I believe that's a crypt. Java ferns usually have a distinctive undulating pattern on the leaves. I could be wrong though.


----------



## RipariumGuy (Aug 6, 2009)

It really looks like a river! I am a big fan of natural looking tanks.


----------



## Lindo (Apr 12, 2009)

I have been fiddling, trimming etc.

Will update tonight when the lights are on. Not very keen about the light piece of wood so have been walking the paddocks and putting more wood in for soaking but it can stay in till I have a replacement. I have a huge eucalypt that died a few years ago and its kindly dropping some good branches.


----------



## Tsartetra (Oct 20, 2003)

Strick said:


> Looks like a java fern to me...


 
Nope, it is definitely a crypt--possibly 'wendtii Green' or maybe 'walkeri'....


----------



## Lindo (Apr 12, 2009)

Thank you for that, will help me with ordering, that lived in really low light and barely lived for years and is now repaying the fact I didnt bin it...


the 27th full tank




Right front, you can just see my whip tail waiting for more algae disks.



My shrimpies


Attempt at taking a picture of the dominant male threadfin


Same fish with flash


Will keep working on those and get the tripod out.


----------



## smcbaranek (Sep 24, 2009)

Very beautiful tank, and a nice looming thread fin.


----------



## Randy Lau (Mar 29, 2008)

Nice look! I like the natural feel. 

When I get a new set up I definitely want to keep threadfins. You ever catch them munching on your baby cherry shrimps?


----------



## Lindo (Apr 12, 2009)

With the threadfins, no they are not interested in the shrimp. They however have tiny mouths so its a bit of a trial and error with food. 

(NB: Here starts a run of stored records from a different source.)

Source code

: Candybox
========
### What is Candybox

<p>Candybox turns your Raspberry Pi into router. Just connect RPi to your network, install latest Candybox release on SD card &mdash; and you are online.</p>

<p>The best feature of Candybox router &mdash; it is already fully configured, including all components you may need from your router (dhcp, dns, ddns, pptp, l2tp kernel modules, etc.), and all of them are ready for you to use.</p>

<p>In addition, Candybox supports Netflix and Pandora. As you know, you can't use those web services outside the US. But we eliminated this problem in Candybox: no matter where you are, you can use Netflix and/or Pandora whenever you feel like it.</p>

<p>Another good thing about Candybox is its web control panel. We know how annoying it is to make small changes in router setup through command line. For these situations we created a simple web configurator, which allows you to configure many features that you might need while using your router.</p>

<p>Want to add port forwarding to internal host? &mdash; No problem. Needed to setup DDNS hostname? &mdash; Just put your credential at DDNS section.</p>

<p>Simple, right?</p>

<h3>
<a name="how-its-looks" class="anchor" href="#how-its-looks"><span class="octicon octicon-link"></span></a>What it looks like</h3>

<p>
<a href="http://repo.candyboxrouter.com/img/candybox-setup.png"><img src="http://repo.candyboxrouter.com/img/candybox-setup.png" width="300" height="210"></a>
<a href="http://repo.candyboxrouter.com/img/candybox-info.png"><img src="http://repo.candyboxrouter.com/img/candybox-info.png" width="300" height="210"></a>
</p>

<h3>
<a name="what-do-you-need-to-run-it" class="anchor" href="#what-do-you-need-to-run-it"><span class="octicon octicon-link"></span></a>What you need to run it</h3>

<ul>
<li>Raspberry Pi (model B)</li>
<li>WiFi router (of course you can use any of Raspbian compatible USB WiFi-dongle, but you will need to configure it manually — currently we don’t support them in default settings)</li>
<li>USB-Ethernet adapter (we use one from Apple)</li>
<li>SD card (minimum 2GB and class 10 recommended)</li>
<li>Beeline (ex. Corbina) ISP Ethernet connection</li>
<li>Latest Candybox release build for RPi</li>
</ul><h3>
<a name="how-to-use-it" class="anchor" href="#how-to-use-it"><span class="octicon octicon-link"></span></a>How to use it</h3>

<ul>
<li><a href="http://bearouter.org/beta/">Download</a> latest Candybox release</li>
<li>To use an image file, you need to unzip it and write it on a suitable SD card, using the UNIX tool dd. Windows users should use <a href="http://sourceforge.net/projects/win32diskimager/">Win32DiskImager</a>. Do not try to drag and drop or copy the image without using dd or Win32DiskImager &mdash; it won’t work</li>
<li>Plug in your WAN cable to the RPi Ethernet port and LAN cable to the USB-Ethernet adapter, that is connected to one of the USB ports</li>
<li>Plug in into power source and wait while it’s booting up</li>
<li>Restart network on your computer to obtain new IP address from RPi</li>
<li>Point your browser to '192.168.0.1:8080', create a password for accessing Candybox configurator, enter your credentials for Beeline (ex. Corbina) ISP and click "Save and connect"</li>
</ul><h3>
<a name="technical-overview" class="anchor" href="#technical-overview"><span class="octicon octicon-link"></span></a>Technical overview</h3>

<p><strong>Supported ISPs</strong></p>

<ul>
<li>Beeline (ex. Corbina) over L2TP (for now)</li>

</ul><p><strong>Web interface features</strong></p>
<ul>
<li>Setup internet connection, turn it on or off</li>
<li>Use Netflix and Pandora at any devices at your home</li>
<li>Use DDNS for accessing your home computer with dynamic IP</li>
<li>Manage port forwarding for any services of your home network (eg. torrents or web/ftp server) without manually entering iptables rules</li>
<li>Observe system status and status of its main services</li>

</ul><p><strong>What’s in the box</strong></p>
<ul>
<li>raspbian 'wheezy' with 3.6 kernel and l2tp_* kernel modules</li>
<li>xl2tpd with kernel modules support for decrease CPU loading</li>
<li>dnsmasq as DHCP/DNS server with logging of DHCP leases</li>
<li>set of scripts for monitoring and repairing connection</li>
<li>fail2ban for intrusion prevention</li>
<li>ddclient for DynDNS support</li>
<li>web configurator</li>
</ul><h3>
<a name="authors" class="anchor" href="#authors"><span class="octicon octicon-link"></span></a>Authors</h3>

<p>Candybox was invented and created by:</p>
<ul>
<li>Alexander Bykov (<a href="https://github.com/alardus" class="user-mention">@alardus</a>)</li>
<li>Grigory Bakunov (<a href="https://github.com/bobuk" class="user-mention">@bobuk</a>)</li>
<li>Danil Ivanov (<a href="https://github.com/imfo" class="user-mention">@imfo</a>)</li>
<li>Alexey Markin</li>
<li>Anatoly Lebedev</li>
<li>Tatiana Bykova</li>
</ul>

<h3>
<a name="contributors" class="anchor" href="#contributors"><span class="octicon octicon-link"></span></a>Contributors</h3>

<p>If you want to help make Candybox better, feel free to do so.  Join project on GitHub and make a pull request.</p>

Thank you for the compliments. Am a bit happier about the depth, I need to remove some twisted val but just letting it grow for now.


----------



## JamieH (Sep 20, 2006)

what is the substrate?


----------



## jman (Sep 7, 2009)

Those other shrimp look pretty cool.


----------



## Lindo (Apr 12, 2009)

Substrate is eco-complete.

The shrimp are Red cherries and Darwin Algae Shrimp. The Darwin's are from Aquagreen.com.au, as are the threadfins. Dont believe they export live fish (could be wrong though) but its a great site with really good pictures and information.


----------